| Description of the task |
Copy each line of the entries beneath that contains the word "expected".

Collected data:
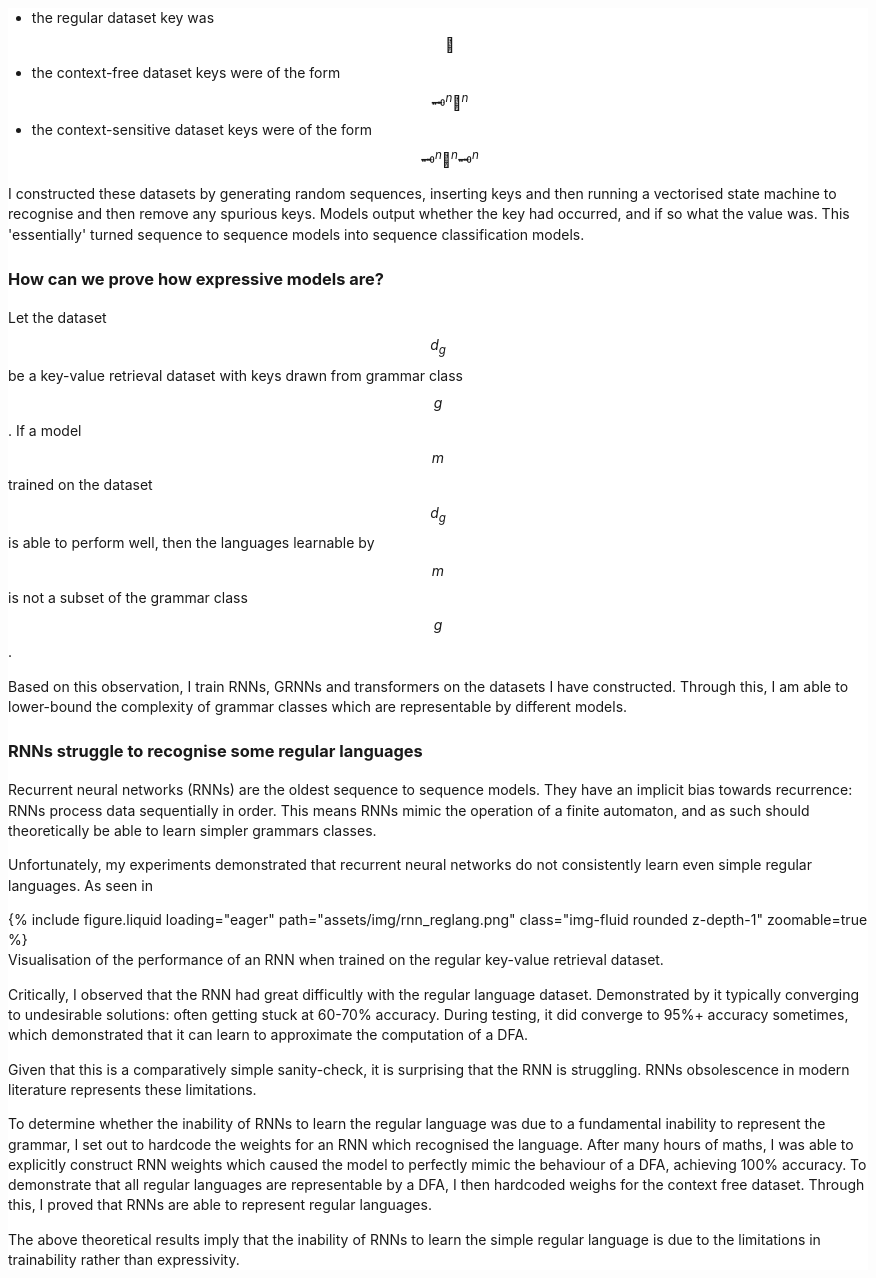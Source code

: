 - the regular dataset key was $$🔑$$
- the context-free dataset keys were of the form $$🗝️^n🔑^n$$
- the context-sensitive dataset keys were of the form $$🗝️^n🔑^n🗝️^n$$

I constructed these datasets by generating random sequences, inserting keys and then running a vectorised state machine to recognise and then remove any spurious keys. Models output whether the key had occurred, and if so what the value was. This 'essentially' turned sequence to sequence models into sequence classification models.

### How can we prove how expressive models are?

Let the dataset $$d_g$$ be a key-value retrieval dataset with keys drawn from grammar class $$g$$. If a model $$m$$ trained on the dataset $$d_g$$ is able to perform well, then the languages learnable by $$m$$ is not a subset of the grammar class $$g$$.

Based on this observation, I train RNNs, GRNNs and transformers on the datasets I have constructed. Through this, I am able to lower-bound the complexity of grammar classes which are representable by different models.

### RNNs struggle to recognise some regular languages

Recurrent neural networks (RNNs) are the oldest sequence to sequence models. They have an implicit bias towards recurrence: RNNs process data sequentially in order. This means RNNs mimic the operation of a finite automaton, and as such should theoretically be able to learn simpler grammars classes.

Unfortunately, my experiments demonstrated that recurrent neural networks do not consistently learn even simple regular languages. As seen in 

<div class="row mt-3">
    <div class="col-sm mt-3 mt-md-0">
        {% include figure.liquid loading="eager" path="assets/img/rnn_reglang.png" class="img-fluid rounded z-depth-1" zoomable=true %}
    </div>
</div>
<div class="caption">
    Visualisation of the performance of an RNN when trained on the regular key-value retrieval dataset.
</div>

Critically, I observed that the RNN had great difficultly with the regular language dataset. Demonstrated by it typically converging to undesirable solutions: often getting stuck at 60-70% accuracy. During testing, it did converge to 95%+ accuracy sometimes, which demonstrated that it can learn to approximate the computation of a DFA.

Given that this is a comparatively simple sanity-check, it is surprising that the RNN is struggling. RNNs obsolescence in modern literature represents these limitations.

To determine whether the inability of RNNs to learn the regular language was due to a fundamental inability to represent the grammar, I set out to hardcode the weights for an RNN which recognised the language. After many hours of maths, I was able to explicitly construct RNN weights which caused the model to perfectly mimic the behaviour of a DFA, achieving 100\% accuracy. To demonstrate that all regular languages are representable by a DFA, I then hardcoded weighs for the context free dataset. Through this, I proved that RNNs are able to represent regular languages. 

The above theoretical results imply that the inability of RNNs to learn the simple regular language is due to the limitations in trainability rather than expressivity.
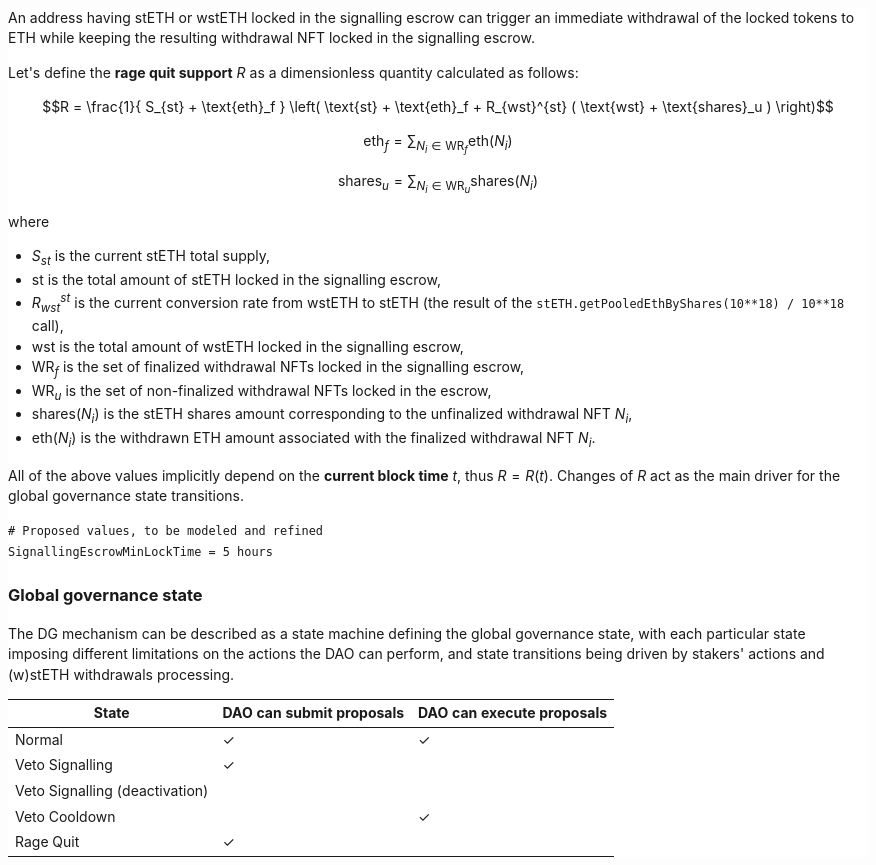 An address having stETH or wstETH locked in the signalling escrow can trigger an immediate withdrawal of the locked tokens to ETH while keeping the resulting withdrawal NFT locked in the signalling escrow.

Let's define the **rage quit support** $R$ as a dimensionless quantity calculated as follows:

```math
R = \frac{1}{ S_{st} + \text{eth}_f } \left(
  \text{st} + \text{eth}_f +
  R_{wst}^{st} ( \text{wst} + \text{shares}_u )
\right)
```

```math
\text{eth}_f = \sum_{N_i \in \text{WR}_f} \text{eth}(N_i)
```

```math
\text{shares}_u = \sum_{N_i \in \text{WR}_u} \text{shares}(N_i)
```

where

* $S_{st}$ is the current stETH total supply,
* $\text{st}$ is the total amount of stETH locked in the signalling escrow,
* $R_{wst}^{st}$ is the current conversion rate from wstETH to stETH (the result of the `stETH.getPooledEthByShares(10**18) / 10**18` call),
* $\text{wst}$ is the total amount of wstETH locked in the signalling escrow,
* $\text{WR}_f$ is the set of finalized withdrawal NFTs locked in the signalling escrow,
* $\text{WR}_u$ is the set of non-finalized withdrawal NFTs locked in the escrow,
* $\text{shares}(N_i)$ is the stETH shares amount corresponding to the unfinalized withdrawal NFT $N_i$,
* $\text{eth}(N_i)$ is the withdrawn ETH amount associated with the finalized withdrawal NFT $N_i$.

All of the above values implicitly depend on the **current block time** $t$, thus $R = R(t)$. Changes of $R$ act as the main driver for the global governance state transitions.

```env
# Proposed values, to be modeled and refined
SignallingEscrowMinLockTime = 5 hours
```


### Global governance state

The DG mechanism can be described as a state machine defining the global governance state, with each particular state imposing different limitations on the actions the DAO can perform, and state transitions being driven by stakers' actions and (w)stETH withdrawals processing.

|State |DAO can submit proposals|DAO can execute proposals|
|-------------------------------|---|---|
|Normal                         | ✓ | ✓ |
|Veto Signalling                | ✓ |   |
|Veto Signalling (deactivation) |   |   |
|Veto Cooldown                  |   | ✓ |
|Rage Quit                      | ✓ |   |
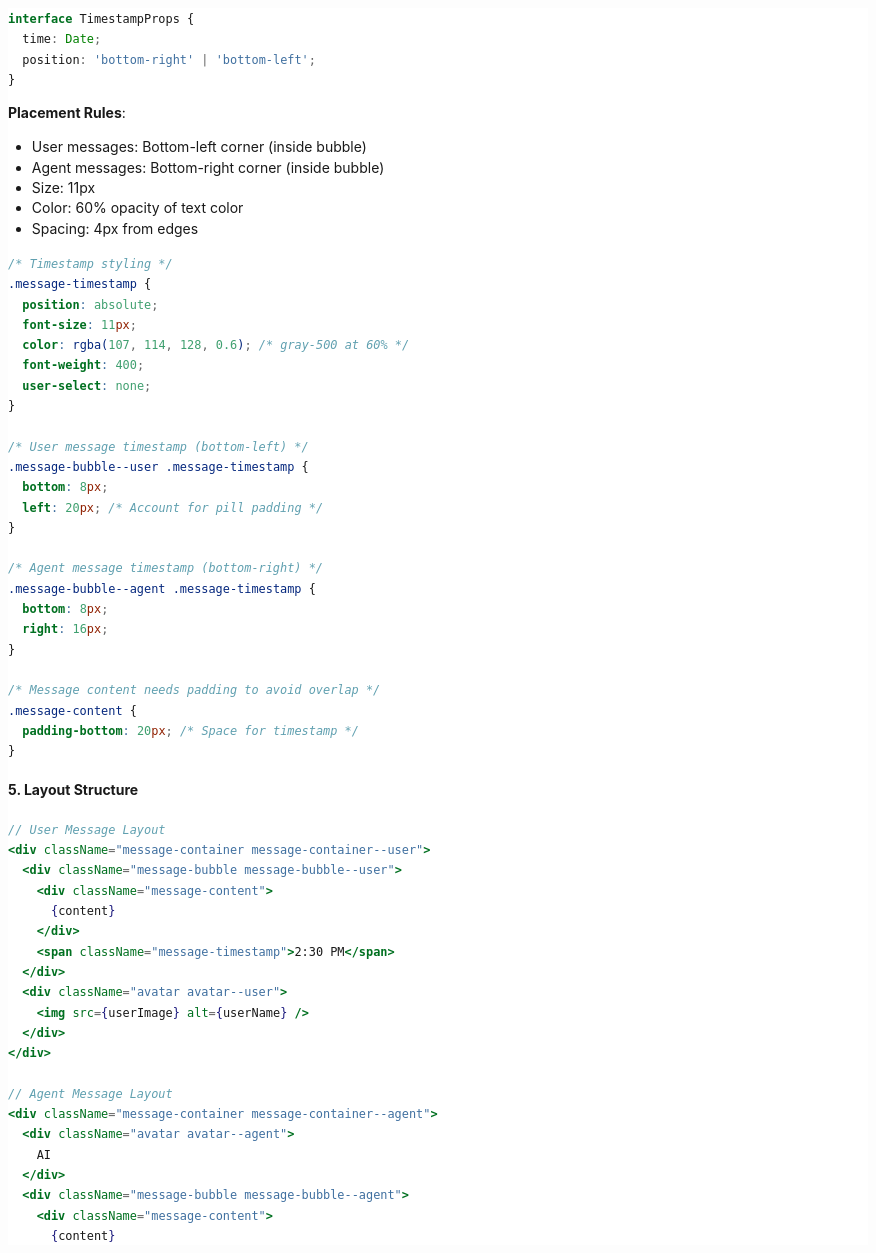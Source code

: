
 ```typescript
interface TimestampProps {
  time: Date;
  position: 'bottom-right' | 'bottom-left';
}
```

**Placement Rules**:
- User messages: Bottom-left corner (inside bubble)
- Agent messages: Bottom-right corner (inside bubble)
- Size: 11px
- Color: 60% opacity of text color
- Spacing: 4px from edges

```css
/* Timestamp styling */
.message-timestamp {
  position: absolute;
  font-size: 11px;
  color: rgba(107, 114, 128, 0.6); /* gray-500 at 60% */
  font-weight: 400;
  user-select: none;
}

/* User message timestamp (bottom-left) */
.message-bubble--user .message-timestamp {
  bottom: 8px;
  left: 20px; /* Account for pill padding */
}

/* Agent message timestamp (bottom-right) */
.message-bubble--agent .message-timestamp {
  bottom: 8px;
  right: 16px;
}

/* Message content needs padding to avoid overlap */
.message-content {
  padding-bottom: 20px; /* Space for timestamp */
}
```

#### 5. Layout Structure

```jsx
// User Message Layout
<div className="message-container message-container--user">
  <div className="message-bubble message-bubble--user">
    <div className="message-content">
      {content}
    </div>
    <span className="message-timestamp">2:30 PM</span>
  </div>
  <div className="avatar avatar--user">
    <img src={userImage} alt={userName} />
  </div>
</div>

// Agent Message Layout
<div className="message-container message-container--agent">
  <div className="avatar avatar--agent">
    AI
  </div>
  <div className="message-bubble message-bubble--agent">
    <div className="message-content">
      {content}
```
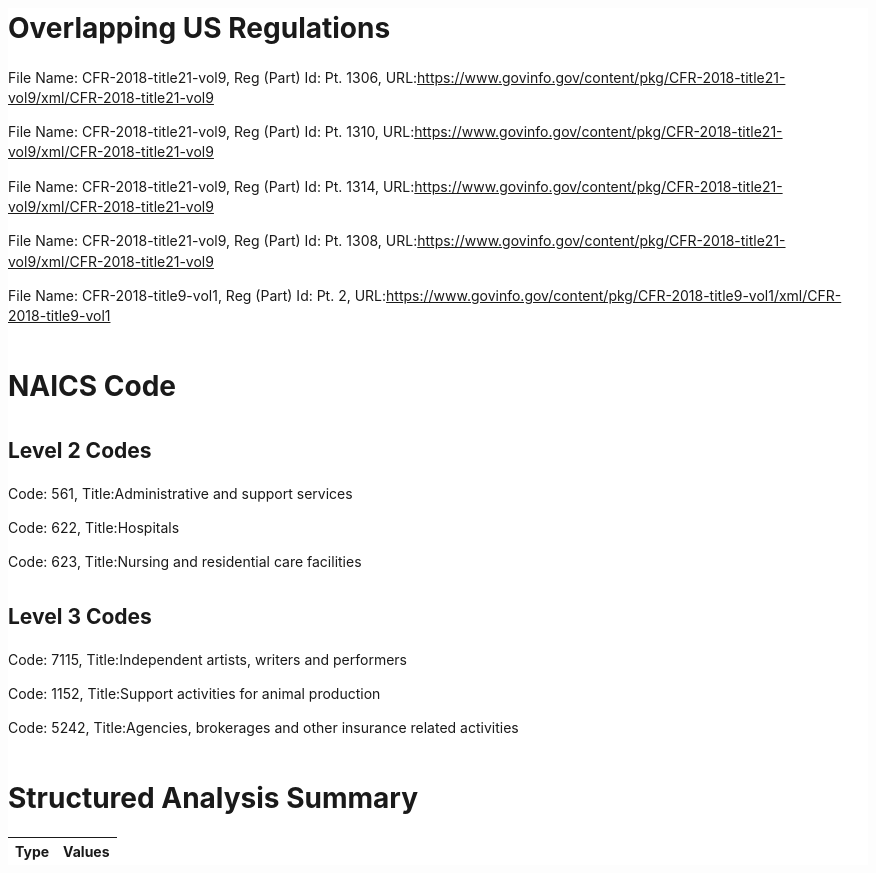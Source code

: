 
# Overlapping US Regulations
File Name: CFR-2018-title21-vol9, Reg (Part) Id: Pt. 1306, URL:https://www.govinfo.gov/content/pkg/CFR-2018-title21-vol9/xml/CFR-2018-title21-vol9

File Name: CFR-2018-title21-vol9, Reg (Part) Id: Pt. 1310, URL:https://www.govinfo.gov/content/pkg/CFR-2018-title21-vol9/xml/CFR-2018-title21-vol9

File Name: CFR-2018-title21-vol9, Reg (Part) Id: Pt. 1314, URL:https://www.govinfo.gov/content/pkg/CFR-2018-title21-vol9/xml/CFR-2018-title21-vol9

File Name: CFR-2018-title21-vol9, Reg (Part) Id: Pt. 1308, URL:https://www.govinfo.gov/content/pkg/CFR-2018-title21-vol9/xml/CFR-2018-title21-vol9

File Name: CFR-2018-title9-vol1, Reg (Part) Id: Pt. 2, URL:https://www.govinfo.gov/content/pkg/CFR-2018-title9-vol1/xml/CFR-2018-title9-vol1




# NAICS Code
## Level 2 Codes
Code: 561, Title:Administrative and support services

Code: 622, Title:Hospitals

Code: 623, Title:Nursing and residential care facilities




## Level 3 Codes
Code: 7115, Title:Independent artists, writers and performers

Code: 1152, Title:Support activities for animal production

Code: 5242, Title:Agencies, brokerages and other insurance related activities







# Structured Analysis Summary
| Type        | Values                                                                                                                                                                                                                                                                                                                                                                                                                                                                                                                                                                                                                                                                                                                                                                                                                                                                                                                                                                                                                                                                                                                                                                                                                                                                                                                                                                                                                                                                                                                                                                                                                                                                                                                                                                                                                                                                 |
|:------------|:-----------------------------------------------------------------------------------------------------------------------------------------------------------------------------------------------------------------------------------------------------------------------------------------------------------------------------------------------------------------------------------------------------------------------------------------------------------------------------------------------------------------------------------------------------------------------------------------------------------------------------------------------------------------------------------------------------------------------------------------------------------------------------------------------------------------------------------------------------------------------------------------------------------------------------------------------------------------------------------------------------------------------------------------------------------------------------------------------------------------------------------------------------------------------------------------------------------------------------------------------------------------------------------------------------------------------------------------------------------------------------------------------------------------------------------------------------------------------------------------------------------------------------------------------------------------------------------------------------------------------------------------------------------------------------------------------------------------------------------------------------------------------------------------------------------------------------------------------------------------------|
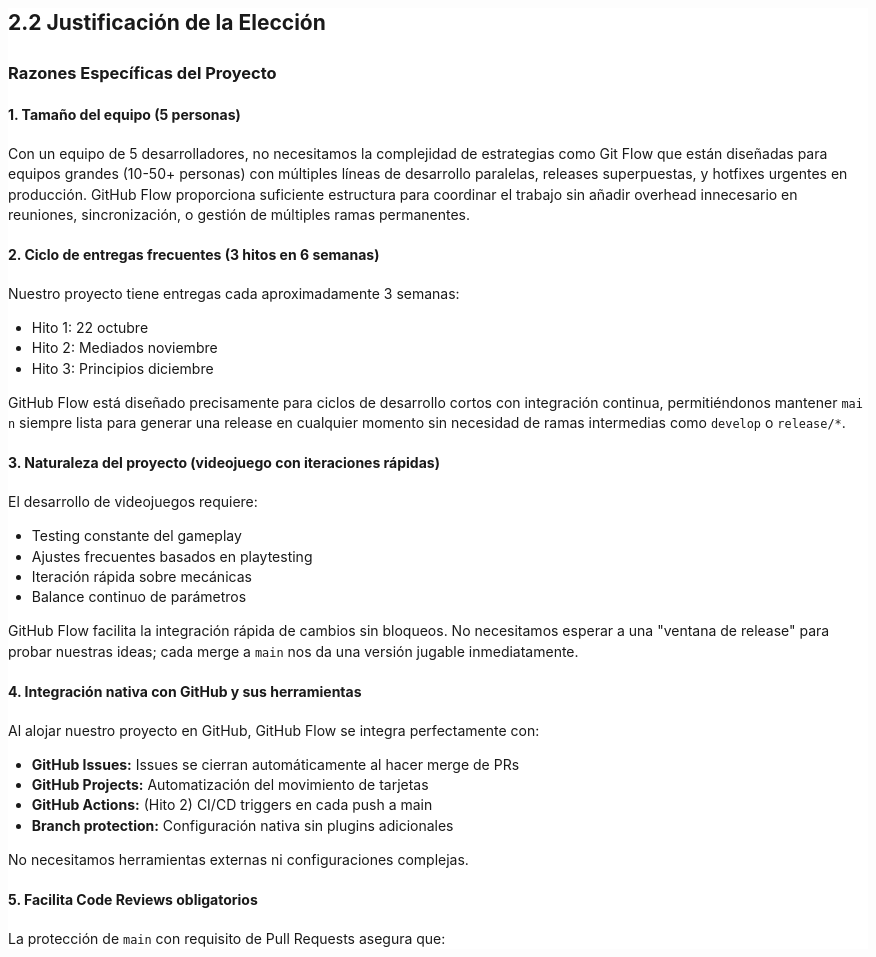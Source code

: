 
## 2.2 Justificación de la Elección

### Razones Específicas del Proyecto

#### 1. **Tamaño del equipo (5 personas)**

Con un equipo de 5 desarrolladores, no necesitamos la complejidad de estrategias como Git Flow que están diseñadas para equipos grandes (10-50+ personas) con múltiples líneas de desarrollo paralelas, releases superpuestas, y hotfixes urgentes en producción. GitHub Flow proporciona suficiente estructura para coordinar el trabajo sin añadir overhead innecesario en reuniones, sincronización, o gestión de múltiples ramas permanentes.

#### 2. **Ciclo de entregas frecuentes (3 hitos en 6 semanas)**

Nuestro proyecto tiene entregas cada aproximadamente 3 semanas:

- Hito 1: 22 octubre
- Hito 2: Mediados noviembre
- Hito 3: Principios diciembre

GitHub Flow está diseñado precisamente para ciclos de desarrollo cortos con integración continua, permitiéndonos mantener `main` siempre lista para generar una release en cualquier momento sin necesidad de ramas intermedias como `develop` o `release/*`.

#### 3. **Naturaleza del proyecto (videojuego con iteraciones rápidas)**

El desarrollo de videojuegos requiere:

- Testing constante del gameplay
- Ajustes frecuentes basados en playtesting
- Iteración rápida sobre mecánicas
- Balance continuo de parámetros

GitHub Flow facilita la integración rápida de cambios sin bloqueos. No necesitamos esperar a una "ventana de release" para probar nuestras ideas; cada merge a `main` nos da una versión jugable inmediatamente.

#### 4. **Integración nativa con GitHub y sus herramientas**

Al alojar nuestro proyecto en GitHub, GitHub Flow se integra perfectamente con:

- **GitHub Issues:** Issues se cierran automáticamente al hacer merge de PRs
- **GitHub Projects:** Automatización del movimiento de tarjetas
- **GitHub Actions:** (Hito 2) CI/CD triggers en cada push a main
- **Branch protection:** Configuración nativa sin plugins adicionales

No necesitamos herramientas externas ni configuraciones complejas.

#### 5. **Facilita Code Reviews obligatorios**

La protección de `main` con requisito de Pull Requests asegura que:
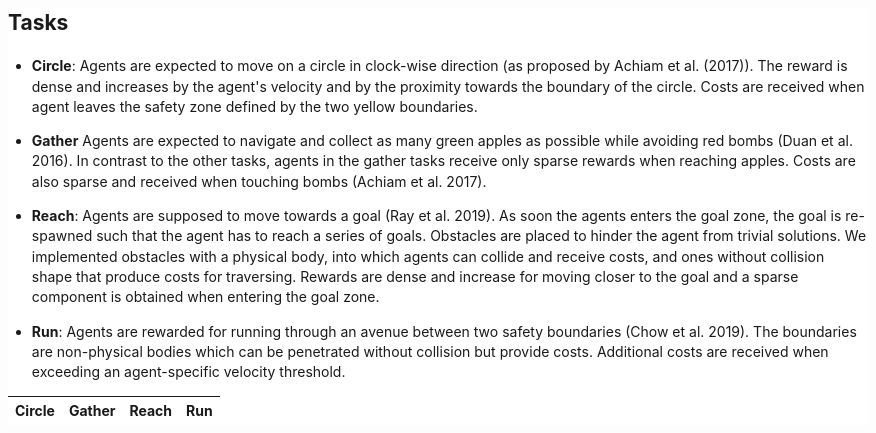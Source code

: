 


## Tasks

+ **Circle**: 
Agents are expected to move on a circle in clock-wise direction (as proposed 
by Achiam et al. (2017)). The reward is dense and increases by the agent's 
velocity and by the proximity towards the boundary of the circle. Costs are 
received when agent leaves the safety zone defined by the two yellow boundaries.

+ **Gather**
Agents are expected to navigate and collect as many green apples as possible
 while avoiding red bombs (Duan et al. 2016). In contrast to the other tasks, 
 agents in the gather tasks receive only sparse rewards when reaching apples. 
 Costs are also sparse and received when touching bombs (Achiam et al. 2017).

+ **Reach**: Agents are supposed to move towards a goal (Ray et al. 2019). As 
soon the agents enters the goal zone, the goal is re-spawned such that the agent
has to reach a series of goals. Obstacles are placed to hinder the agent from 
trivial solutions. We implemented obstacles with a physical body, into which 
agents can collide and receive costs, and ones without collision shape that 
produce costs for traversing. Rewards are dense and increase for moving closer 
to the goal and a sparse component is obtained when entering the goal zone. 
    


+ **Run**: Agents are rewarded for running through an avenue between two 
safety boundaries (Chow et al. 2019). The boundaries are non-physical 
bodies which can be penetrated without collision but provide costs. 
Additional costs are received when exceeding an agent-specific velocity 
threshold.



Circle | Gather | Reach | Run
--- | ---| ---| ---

| Solution to this exercise |
Agents are expected to move on a circle in clock-wise direction (as proposed 
Agents are expected to navigate and collect as many green apples as possible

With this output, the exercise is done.